Этой резкости добавляет еще легко прочитываемое в пьесе указание на годы. Если старшее поколение — старые большевики, участники Гражданской — олицетворяет людей 1910-1920-х годов, а внук этих людей двадцатых годов — человек сороковых, участник войны, то что тогда достается олицетворять среднему поколению, номенклатуре? Людей тридцатых, ответственных за неправедные приговоры.
Так кто же эти люди тридцатых в пьесе Зорина — гости, которых могут выгнать люди двадцатых и сороковых? Или хозяева? «Хозяева жизни» назовет свой рассказ через несколько лет И. Грекова, размышляя о том, что их нет, этих хозяев, все в той или иной степени — жертвы. Но у Зорина хозяева есть. «Хозяева жизни» у него в этот момент — те, кто по сюжету пьесы «гости». Гостей из дома можно выгнать, а можно ли их выгнать из «дома» в широком смысле слова?
Название пьесы оптимистичней, чем система персонажей: гости — они, конечно, всегда явление временное, но у этого аппаратчика ведь два сына, и только один из них сбежал от него к бабушке и дедушке, разделяя их ценности. Второй сын остался с родителями в Москве, внутри их ценностей и возможностей. За ним тоже будущее, как и за его братом.
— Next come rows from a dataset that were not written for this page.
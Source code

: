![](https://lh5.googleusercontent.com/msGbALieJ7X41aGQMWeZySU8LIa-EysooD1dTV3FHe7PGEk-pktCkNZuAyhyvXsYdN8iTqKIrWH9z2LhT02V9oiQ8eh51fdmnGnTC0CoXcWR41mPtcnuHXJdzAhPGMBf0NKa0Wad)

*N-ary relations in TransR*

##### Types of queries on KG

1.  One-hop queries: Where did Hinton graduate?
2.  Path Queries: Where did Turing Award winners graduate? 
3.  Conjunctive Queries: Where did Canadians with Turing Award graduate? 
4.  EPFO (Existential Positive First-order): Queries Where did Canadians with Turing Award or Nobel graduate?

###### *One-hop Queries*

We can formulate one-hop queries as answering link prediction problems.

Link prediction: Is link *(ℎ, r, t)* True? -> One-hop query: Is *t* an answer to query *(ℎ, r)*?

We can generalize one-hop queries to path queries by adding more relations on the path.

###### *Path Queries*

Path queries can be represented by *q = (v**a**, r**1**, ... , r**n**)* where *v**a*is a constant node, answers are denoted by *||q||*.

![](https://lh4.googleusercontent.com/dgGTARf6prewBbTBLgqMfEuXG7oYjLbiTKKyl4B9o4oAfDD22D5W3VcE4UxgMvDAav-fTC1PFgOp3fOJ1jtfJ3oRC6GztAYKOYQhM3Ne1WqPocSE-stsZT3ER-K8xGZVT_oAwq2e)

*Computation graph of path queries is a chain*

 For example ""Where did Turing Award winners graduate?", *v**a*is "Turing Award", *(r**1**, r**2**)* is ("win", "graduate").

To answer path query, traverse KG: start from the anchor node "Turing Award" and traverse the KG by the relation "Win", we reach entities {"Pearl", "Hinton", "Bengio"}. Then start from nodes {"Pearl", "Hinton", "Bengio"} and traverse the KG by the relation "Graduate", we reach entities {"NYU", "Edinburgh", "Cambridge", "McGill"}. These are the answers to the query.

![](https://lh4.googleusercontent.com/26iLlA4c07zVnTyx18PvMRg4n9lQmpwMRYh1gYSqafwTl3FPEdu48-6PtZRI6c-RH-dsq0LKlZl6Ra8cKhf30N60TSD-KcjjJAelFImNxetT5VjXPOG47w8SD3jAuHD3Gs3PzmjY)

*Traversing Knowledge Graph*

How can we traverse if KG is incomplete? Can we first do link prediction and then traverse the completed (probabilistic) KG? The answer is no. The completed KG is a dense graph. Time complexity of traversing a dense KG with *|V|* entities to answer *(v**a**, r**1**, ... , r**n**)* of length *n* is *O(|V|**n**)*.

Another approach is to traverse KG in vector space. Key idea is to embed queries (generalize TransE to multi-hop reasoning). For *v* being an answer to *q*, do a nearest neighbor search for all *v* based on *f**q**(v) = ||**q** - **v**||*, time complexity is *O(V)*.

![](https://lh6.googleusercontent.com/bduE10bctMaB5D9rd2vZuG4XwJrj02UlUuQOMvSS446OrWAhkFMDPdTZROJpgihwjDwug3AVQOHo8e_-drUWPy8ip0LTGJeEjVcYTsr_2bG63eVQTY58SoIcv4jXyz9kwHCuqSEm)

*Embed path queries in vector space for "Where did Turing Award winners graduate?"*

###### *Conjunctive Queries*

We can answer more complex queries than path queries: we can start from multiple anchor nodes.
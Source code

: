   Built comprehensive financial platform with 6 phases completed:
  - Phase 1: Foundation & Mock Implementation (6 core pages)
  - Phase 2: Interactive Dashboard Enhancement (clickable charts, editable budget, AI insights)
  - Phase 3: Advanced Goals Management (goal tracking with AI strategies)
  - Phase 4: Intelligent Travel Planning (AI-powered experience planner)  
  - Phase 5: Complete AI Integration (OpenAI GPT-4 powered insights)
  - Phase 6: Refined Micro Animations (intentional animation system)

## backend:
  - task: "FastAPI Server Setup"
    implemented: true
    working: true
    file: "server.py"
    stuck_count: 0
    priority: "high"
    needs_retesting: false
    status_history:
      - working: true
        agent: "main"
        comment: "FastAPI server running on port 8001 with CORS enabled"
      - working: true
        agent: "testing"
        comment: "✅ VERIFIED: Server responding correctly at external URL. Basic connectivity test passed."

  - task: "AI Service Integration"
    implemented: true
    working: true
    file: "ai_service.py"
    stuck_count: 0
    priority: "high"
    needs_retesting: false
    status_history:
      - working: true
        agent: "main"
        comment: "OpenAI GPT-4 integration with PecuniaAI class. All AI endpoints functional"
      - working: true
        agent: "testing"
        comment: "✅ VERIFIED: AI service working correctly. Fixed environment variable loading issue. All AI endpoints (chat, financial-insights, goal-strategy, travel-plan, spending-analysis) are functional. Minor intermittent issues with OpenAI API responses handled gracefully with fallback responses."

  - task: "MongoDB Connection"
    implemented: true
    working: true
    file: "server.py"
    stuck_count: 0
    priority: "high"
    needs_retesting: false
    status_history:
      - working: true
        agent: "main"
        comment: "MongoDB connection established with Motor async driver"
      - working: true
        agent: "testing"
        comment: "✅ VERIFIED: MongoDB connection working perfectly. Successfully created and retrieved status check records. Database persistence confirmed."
Какое?
***
«Конфликт в семье Кирпичевых шире обычного семейного разлада. Ведь Петр Кирпичев — не только дурной сын и плохой отец. Это человек, не оправдавший на своем посту доверия народа. Петр — работник юстиции, облеченный большой властью. В таком деле бездушный, честолюбивый карьерист особенно опасен. Следовательно, борьба против Кирпичева, против его самоуправства — это борьба за гуманное отношение к человеку, защита его прав, на страже которых стоит Советское государство и которые грубо попирает Петр.
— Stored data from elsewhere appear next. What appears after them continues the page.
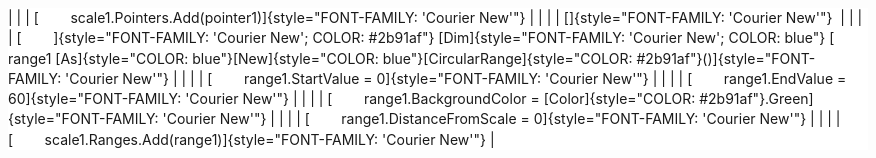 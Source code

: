 |                                                                                                                                                                                                                                                                                                                                                                                |
| [        scale1.Pointers.Add(pointer1)]{style="FONT-FAMILY: 'Courier New'"}                                                                                                                                                                                                                                                                                                    |
|                                                                                                                                                                                                                                                                                                                                                                                |
| []{style="FONT-FAMILY: 'Courier New'"}                                                                                                                                                                                                                                                                                                                                         |
|                                                                                                                                                                                                                                                                                                                                                                                |
| [        ]{style="FONT-FAMILY: 'Courier New'; COLOR: #2b91af"} [Dim]{style="FONT-FAMILY: 'Courier New'; COLOR: blue"} [ range1 [As]{style="COLOR: blue"}[New]{style="COLOR: blue"}[CircularRange]{style="COLOR: #2b91af"}()]{style="FONT-FAMILY: 'Courier New'"}                                                                                                               |
|                                                                                                                                                                                                                                                                                                                                                                                |
| [        range1.StartValue = 0]{style="FONT-FAMILY: 'Courier New'"}                                                                                                                                                                                                                                                                                                            |
|                                                                                                                                                                                                                                                                                                                                                                                |
| [        range1.EndValue = 60]{style="FONT-FAMILY: 'Courier New'"}                                                                                                                                                                                                                                                                                                             |
|                                                                                                                                                                                                                                                                                                                                                                                |
| [        range1.BackgroundColor = [Color]{style="COLOR: #2b91af"}.Green]{style="FONT-FAMILY: 'Courier New'"}                                                                                                                                                                                                                                                                   |
|                                                                                                                                                                                                                                                                                                                                                                                |
| [        range1.DistanceFromScale = 0]{style="FONT-FAMILY: 'Courier New'"}                                                                                                                                                                                                                                                                                                     |
|                                                                                                                                                                                                                                                                                                                                                                                |
| [        scale1.Ranges.Add(range1)]{style="FONT-FAMILY: 'Courier New'"}                                                                                                                                                                                                                                                                                                        | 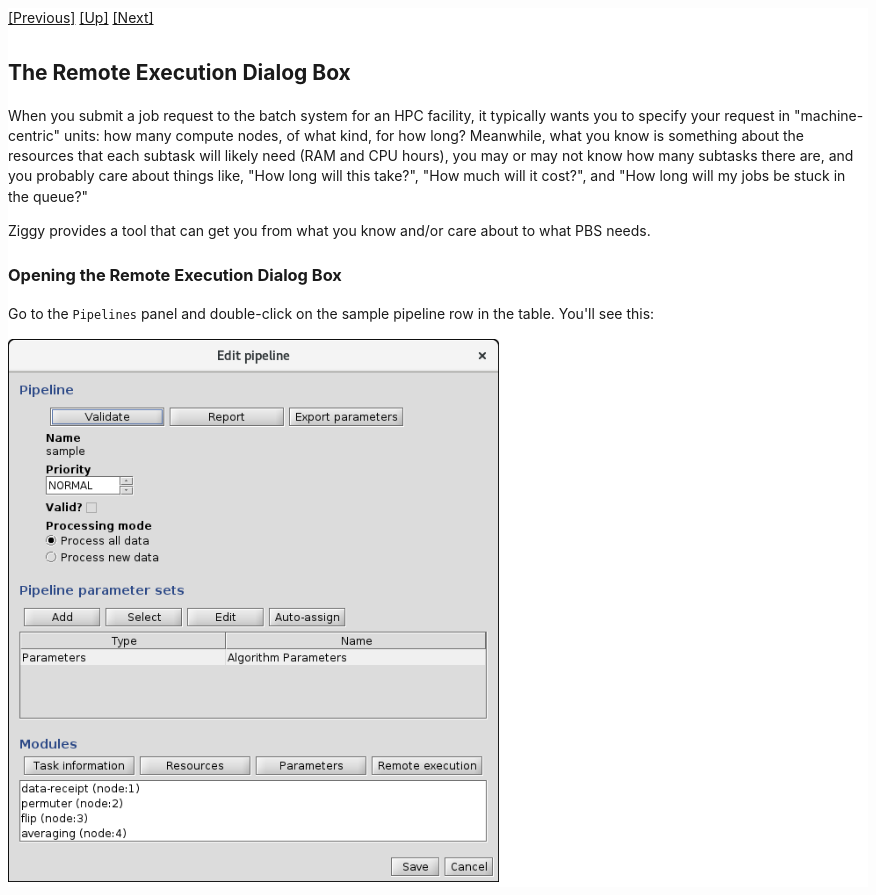 

[[Previous]](select-hpc.md)
[[Up]](select-hpc.md)
[[Next]](hpc-cost.md)

## The Remote Execution Dialog Box

When you submit a job request to the batch system for an HPC facility, it typically wants you to specify your request in "machine-centric" units: how many compute nodes, of what kind, for how long? Meanwhile, what you know is something about the resources that each subtask will likely need (RAM and CPU hours), you may or may not know how many subtasks there are, and you probably care about things like, "How long will this take?", "How much will it cost?", and "How long will my jobs be stuck in the queue?"

Ziggy provides a tool that can get you from what you know and/or care about to what PBS needs.

### Opening the Remote Execution Dialog Box

Go to the `Pipelines` panel and double-click on the sample pipeline row in the table. You'll see this:

<img src="images/edit-pipeline.png" style="width:13cm;"/>
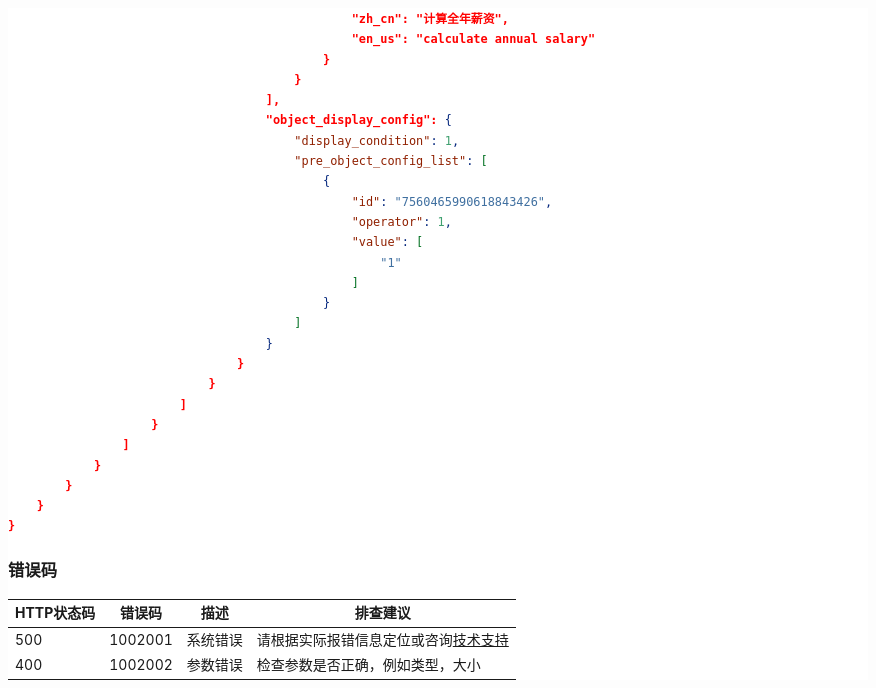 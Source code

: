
 ```json
                                                "zh_cn": "计算全年薪资",
                                                "en_us": "calculate annual salary"
                                            }
                                        }
                                    ],
                                    "object_display_config": {
                                        "display_condition": 1,
                                        "pre_object_config_list": [
                                            {
                                                "id": "7560465990618843426",
                                                "operator": 1,
                                                "value": [
                                                    "1"
                                                ]
                                            }
                                        ]
                                    }
                                }
                            }
                        ]
                    }
                ]
            }
        }
    }
}
```

### 错误码

HTTP状态码 | 错误码 | 描述 | 排查建议
--- | --- | --- | ---
500 | 1002001 | 系统错误 | 请根据实际报错信息定位或咨询[技术支持](https://applink.feishu.cn/TLJpeNdW)
400 | 1002002 | 参数错误 | 检查参数是否正确，例如类型，大小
[…] Но каковы же причины того, что подобные бюрократы еще появляются в жизни? Может быть, автор хочет показать влияние пережитков чуждой идеологии на наших людей? Нет, устами Варвары, сестры Петра, драматург дает ответ: «Есть одно короткое слово — власть…». Как будто руководители, облеченные в нашей, самой демократической в мире стране доверием трудящихся и являющиеся слугами народа, портятся именно потому, что они — руководители… Мысль политически вредная, глубоко порочная.
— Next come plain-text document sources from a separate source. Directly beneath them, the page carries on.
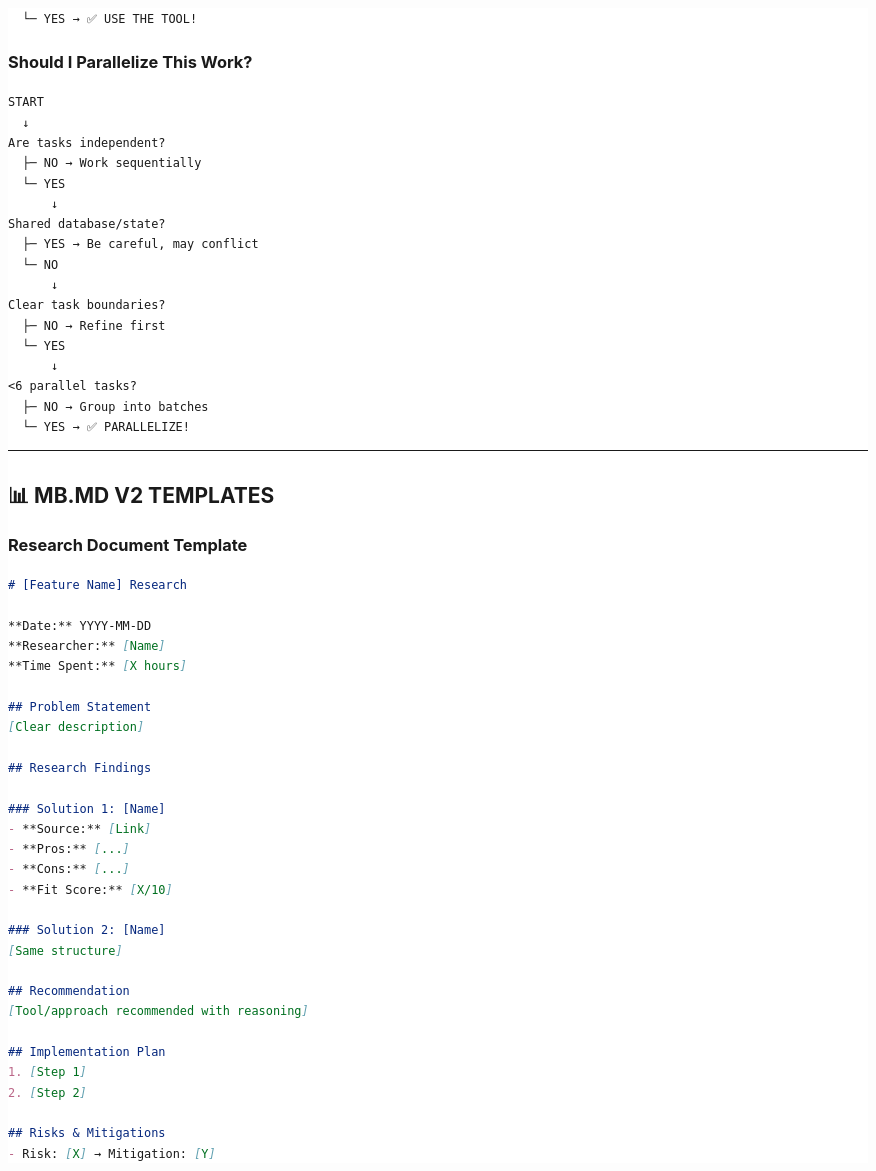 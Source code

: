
 ```
  └─ YES → ✅ USE THE TOOL!
```

### **Should I Parallelize This Work?**

```
START
  ↓
Are tasks independent?
  ├─ NO → Work sequentially
  └─ YES
      ↓
Shared database/state?
  ├─ YES → Be careful, may conflict
  └─ NO
      ↓
Clear task boundaries?
  ├─ NO → Refine first
  └─ YES
      ↓
<6 parallel tasks?
  ├─ NO → Group into batches
  └─ YES → ✅ PARALLELIZE!
```

---

## 📊 **MB.MD V2 TEMPLATES**

### **Research Document Template**

```markdown
# [Feature Name] Research

**Date:** YYYY-MM-DD
**Researcher:** [Name]
**Time Spent:** [X hours]

## Problem Statement
[Clear description]

## Research Findings

### Solution 1: [Name]
- **Source:** [Link]
- **Pros:** [...]
- **Cons:** [...]
- **Fit Score:** [X/10]

### Solution 2: [Name]
[Same structure]

## Recommendation
[Tool/approach recommended with reasoning]

## Implementation Plan
1. [Step 1]
2. [Step 2]

## Risks & Mitigations
- Risk: [X] → Mitigation: [Y]
```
Социалистическое общество с его незыблемыми этическими принципами, вся советская государственная система, пронизанная критикой и самокритикой, — разоблачают таких людей, как Петр Кирпичев. Если бы, следуя этой истинной правде жизни, драматург показал борьбу своих героев с перерожденцем и негодяем как естественное противодействие здорового организма болезнетворному наросту, — его пьеса не встретила бы возражений. Но драматургу перерожденец Петр Кирпичев показался чем-то устрашающим».
Об одной фальшивой пьесе. Литературная газета, 27 мая 1954 г.
Уже второй раз за эти еще не очень долгие карантинные дни я думаю: как несправедливо, неправильно и незаслуженно это не-прощание. И к Елене Владимировне Пастернак, и к Леониду Генриховичу Зорину должны были прийти многие и многие, в том числе не очень близкие, но знающие, читающие, благодарные.
Писать в карантине без библиотек и журналов — тоже неправильно, но все же, вероятно, менее неправильно, чем не написать вовсе.